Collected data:
• • •
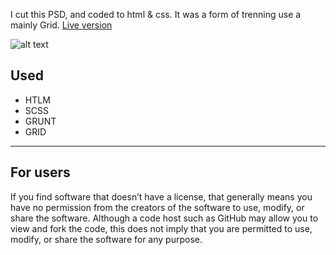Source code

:I cut this PSD, and coded to html & css. It was a form of trenning use a mainly Grid.
[Live version](https://goldyga.github.io/website-Company_PSD/)

![alt text](https://github.com/Goldyga/website-Company_PSD/blob/master/imageMin/Company.png?raw=true)
## Used
* HTLM
* SCSS
* GRUNT
* GRID
---
## For users
If you find software that doesn’t have a license, that generally means you have no permission from the creators of the software to use, modify, or share the software. Although a code host such as GitHub may allow you to view and fork the code, this does not imply that you are permitted to use, modify, or share the software for any purpose.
• • •
YOUR TASK
In the entries above, find the line that contains "## For users", then repeat exactly every line from the first one through that line, with no pictures.

ANSWER BELOW
Source code

:I cut this PSD, and coded to html & css. It was a form of trenning use a mainly Grid.
[Live version](https://goldyga.github.io/website-Company_PSD/)

![alt text](https://github.com/Goldyga/website-Company_PSD/blob/master/imageMin/Company.png?raw=true)
## Used
* HTLM
* SCSS
* GRUNT
* GRID
---
## For users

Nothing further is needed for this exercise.